• **Records from a data collection**:
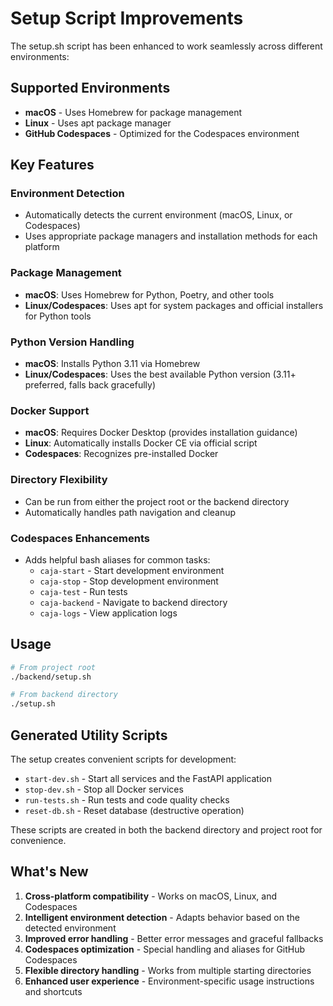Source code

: # Setup Script Improvements

The setup.sh script has been enhanced to work seamlessly across different environments:

## Supported Environments

- **macOS** - Uses Homebrew for package management
- **Linux** - Uses apt package manager
- **GitHub Codespaces** - Optimized for the Codespaces environment

## Key Features

### Environment Detection
- Automatically detects the current environment (macOS, Linux, or Codespaces)
- Uses appropriate package managers and installation methods for each platform

### Package Management
- **macOS**: Uses Homebrew for Python, Poetry, and other tools
- **Linux/Codespaces**: Uses apt for system packages and official installers for Python tools

### Python Version Handling
- **macOS**: Installs Python 3.11 via Homebrew
- **Linux/Codespaces**: Uses the best available Python version (3.11+ preferred, falls back gracefully)

### Docker Support
- **macOS**: Requires Docker Desktop (provides installation guidance)
- **Linux**: Automatically installs Docker CE via official script
- **Codespaces**: Recognizes pre-installed Docker

### Directory Flexibility
- Can be run from either the project root or the backend directory
- Automatically handles path navigation and cleanup

### Codespaces Enhancements
- Adds helpful bash aliases for common tasks:
  - `caja-start` - Start development environment
  - `caja-stop` - Stop development environment
  - `caja-test` - Run tests
  - `caja-backend` - Navigate to backend directory
  - `caja-logs` - View application logs

## Usage

```bash
# From project root
./backend/setup.sh

# From backend directory
./setup.sh
```

## Generated Utility Scripts

The setup creates convenient scripts for development:

- `start-dev.sh` - Start all services and the FastAPI application
- `stop-dev.sh` - Stop all Docker services
- `run-tests.sh` - Run tests and code quality checks
- `reset-db.sh` - Reset database (destructive operation)

These scripts are created in both the backend directory and project root for convenience.

## What's New

1. **Cross-platform compatibility** - Works on macOS, Linux, and Codespaces
2. **Intelligent environment detection** - Adapts behavior based on the detected environment
3. **Improved error handling** - Better error messages and graceful fallbacks
4. **Codespaces optimization** - Special handling and aliases for GitHub Codespaces
5. **Flexible directory handling** - Works from multiple starting directories
6. **Enhanced user experience** - Environment-specific usage instructions and shortcuts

• **PROMPT**: Check the entries above line by line and return each one containing the word "aliases".

• **RESPONSE FOR THIS EXERCISE**:
- Adds helpful bash aliases for common tasks:
4. **Codespaces optimization** - Special handling and aliases for GitHub Codespaces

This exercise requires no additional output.